╭──

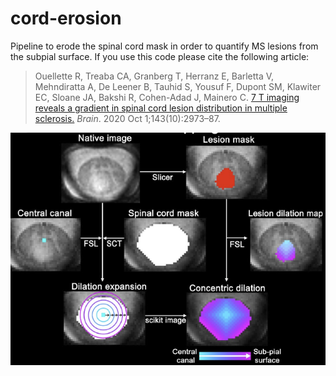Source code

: # cord-erosion
Pipeline to erode the spinal cord mask in order to quantify MS lesions from the subpial surface. If you use this code please cite the following article:

> Ouellette R, Treaba CA, Granberg T, Herranz E, Barletta V, Mehndiratta A, De Leener B, Tauhid S, Yousuf F, Dupont SM, Klawiter EC, Sloane JA, Bakshi R, Cohen-Adad J, Mainero C. [7 T imaging reveals a gradient in spinal cord lesion distribution in multiple sclerosis.](https://academic.oup.com/brain/article/143/10/2973/5906152) *Brain*. 2020 Oct 1;143(10):2973–87.

![](fig_erosion.png)
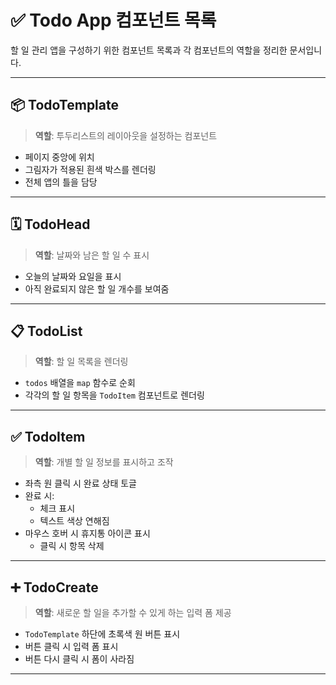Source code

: # ✅ Todo App 컴포넌트 목록

할 일 관리 앱을 구성하기 위한 컴포넌트 목록과 각 컴포넌트의 역할을 정리한 문서입니다.

---

## 📦 TodoTemplate

> **역할**: 투두리스트의 레이아웃을 설정하는 컴포넌트

- 페이지 중앙에 위치
- 그림자가 적용된 흰색 박스를 렌더링
- 전체 앱의 틀을 담당

---

## 🗓️ TodoHead

> **역할**: 날짜와 남은 할 일 수 표시

- 오늘의 날짜와 요일을 표시
- 아직 완료되지 않은 할 일 개수를 보여줌

---

## 📋 TodoList

> **역할**: 할 일 목록을 렌더링

- `todos` 배열을 `map` 함수로 순회
- 각각의 할 일 항목을 `TodoItem` 컴포넌트로 렌더링

---

## ✅ TodoItem

> **역할**: 개별 할 일 정보를 표시하고 조작

- 좌측 원 클릭 시 완료 상태 토글
- 완료 시:
  - 체크 표시
  - 텍스트 색상 연해짐
- 마우스 호버 시 휴지통 아이콘 표시
  - 클릭 시 항목 삭제

---

## ➕ TodoCreate

> **역할**: 새로운 할 일을 추가할 수 있게 하는 입력 폼 제공

- `TodoTemplate` 하단에 초록색 원 버튼 표시
- 버튼 클릭 시 입력 폼 표시
- 버튼 다시 클릭 시 폼이 사라짐

---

╰──

**INSTRUCTIONS FOR THE TASK**
All that belongs in your answer is the stretch of entries above from the line with "- 아직 완료되지 않은 할 일 개수를 보여줌" through the line with "- 마우스 호버 시 휴지통 아이콘 표시", printed exactly.

**SOLUTION TO THIS PROBLEM**
- 아직 완료되지 않은 할 일 개수를 보여줌

---

## 📋 TodoList

> **역할**: 할 일 목록을 렌더링

- `todos` 배열을 `map` 함수로 순회
- 각각의 할 일 항목을 `TodoItem` 컴포넌트로 렌더링

---

## ✅ TodoItem

> **역할**: 개별 할 일 정보를 표시하고 조작

- 좌측 원 클릭 시 완료 상태 토글
- 완료 시:
  - 체크 표시
  - 텍스트 색상 연해짐
- 마우스 호버 시 휴지통 아이콘 표시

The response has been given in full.